**What the exercise asks:** Select, from the data, each line where "null" occurs.
# # # #
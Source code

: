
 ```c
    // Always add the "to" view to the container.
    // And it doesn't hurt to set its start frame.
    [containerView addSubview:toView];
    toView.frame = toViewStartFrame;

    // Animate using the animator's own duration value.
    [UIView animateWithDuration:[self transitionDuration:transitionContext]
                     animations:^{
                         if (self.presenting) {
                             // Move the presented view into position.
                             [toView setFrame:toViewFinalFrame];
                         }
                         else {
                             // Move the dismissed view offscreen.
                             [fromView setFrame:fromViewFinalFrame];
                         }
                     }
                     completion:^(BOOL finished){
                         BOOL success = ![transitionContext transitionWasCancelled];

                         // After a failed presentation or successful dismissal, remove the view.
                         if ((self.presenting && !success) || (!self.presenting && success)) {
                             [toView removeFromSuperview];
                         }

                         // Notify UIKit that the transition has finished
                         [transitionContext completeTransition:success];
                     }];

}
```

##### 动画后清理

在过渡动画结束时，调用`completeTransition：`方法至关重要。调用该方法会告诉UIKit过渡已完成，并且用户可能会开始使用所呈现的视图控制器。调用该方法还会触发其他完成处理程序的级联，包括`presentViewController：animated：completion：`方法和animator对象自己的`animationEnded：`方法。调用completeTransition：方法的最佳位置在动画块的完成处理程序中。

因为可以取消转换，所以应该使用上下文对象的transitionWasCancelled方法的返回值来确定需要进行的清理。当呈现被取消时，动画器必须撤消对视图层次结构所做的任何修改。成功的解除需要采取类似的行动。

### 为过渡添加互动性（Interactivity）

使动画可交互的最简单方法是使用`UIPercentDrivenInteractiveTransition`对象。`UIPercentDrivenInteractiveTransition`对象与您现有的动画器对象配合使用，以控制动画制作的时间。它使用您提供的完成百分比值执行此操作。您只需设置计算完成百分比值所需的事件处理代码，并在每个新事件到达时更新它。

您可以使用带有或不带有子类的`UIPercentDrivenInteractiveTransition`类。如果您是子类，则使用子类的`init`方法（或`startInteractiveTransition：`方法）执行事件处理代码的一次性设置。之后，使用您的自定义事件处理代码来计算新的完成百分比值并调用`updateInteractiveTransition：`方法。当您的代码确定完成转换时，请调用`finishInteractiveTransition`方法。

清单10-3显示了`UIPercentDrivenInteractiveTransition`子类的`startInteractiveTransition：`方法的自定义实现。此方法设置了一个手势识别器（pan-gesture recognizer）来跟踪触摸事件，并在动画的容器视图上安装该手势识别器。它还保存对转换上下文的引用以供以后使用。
# # # #
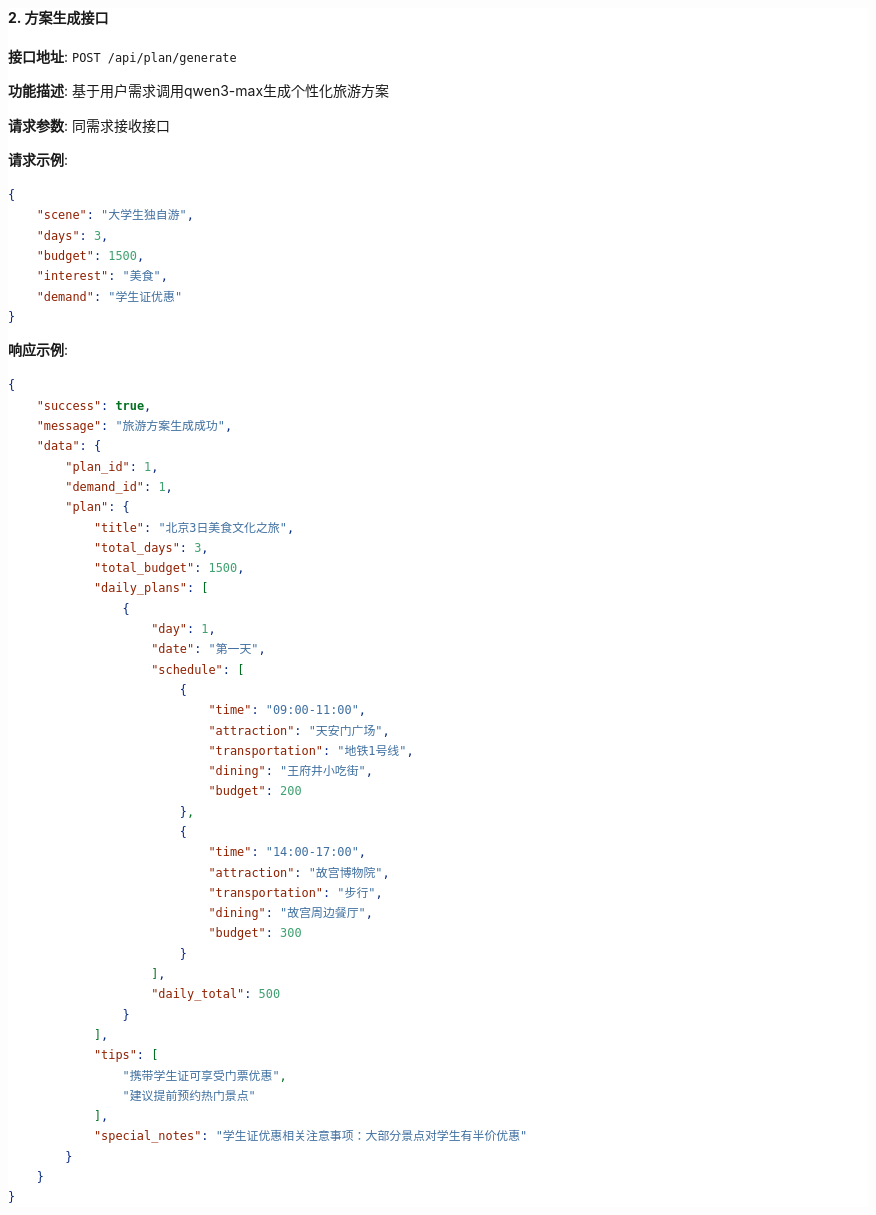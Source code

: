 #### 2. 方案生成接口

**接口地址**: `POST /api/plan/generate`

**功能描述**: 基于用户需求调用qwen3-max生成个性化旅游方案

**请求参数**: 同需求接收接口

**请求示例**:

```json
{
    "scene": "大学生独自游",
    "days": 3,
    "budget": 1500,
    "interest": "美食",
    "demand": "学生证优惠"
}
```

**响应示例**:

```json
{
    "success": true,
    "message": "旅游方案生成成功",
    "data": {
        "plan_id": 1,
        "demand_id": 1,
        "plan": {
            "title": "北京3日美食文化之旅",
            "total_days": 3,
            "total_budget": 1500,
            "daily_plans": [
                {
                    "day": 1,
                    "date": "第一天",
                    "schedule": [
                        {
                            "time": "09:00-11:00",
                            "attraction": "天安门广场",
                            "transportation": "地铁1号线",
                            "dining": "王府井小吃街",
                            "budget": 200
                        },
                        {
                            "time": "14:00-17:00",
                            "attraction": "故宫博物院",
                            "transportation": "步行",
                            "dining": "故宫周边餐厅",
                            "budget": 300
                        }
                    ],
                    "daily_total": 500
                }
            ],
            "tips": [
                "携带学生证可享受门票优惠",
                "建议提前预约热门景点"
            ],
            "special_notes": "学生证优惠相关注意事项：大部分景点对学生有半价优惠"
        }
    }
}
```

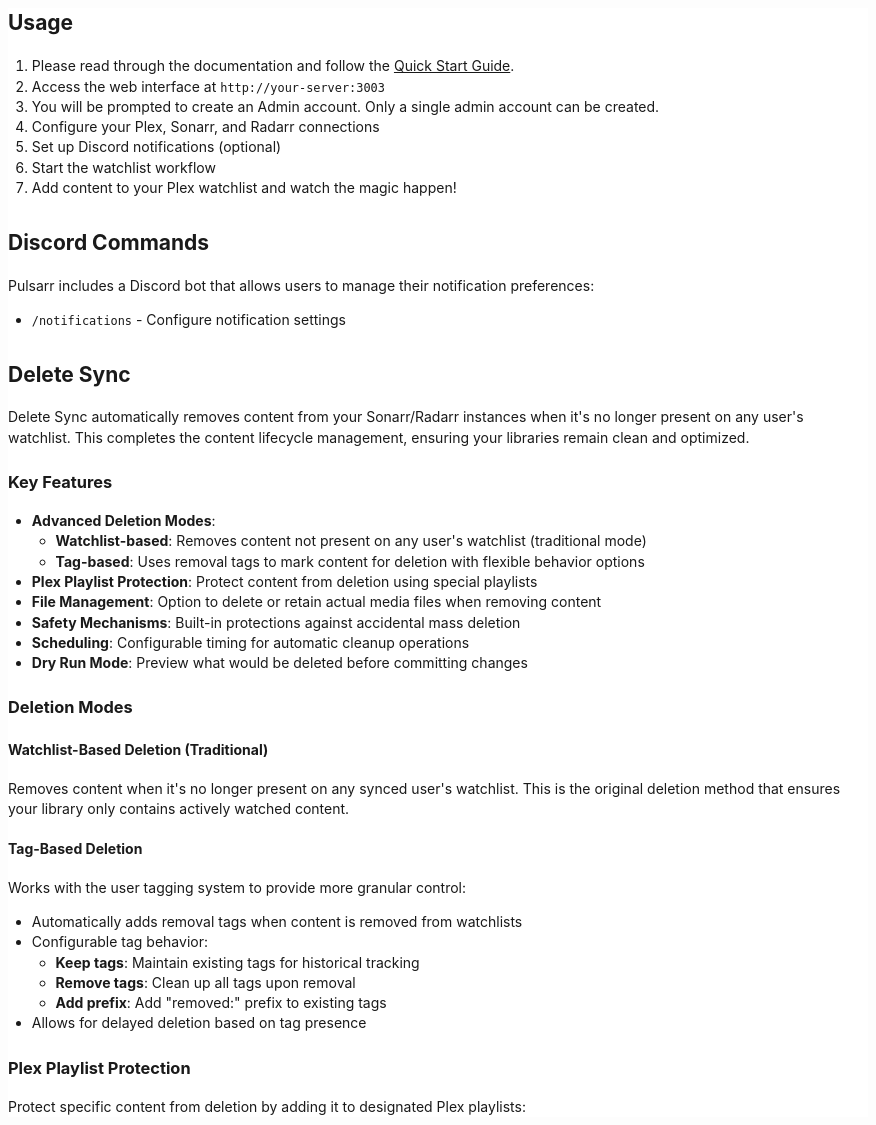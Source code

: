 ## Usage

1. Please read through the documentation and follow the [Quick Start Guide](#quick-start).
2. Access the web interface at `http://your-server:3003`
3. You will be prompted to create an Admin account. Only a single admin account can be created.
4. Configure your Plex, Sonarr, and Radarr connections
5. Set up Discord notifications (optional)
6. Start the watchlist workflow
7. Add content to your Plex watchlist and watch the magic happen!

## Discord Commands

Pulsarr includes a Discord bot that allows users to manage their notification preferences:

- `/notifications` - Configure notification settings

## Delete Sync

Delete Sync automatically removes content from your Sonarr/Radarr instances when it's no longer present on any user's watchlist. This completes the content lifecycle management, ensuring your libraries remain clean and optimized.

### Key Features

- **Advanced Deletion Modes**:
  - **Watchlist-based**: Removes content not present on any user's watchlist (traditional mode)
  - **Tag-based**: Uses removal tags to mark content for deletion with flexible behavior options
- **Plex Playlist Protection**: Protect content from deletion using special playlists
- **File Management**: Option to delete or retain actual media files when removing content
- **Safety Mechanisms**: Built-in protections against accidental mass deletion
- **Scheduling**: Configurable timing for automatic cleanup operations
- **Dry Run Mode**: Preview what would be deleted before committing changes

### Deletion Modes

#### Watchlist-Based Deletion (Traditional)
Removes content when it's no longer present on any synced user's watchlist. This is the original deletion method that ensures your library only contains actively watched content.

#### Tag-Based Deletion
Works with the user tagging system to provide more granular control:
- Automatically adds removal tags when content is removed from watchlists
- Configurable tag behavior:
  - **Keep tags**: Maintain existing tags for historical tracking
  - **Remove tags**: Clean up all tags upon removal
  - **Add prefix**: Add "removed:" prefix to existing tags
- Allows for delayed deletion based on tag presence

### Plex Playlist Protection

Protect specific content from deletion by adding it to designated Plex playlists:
# # # #
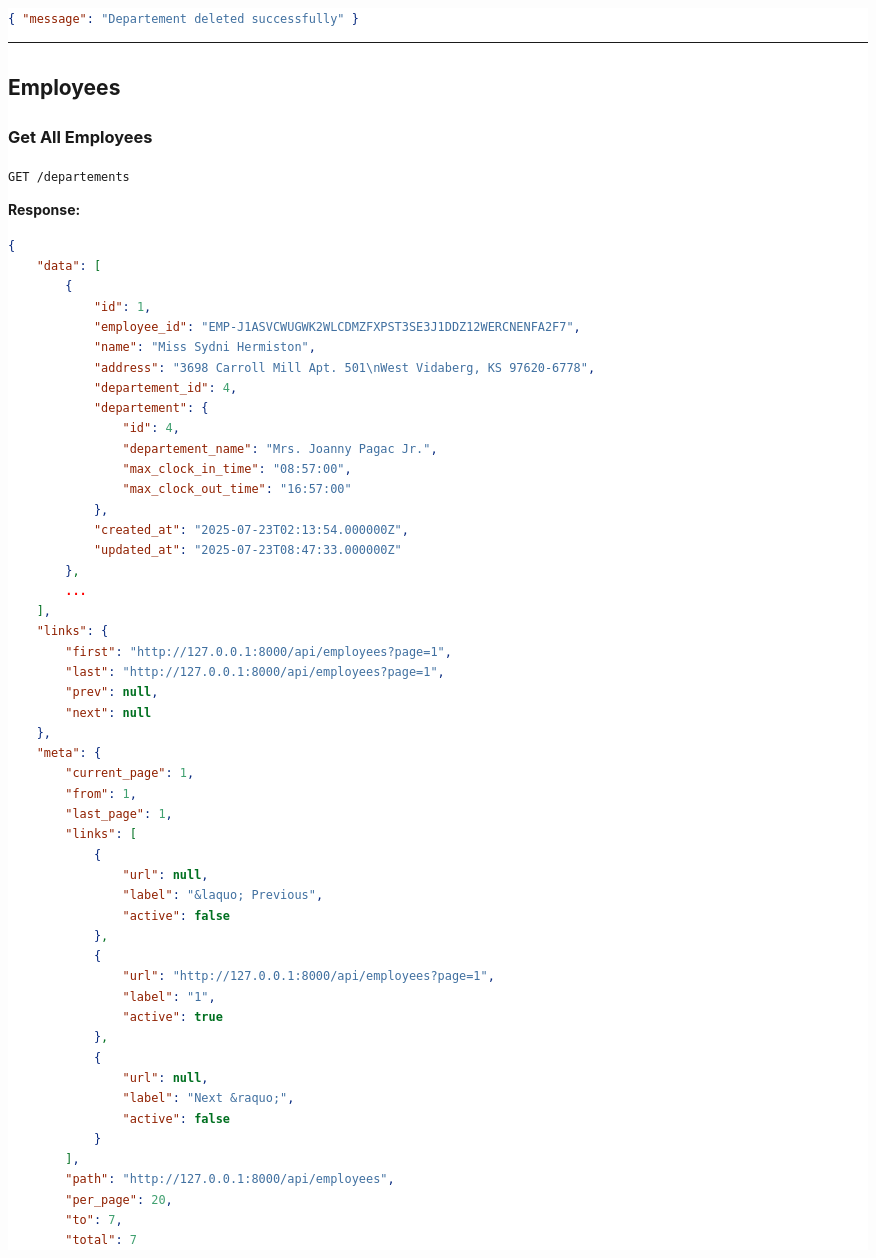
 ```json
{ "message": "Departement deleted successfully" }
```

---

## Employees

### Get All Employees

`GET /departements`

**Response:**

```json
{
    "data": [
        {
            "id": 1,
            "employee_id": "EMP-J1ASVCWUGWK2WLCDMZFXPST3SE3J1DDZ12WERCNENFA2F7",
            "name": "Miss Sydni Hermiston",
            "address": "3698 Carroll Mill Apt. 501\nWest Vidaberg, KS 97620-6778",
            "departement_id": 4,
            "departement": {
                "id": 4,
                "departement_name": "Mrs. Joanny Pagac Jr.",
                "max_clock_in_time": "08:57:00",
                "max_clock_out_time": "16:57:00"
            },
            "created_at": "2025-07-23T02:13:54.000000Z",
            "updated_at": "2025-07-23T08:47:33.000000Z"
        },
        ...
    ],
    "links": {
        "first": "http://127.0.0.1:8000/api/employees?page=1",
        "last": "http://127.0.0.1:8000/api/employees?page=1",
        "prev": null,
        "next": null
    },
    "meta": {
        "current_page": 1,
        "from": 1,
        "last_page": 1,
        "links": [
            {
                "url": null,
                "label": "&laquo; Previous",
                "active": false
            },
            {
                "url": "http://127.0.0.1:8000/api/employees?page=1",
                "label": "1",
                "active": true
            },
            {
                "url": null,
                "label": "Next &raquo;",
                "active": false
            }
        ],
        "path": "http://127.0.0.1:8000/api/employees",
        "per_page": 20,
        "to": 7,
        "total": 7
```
# # # #
**Written solution:**
        "prev": null,
        "next": null
                "url": null,
                "url": null,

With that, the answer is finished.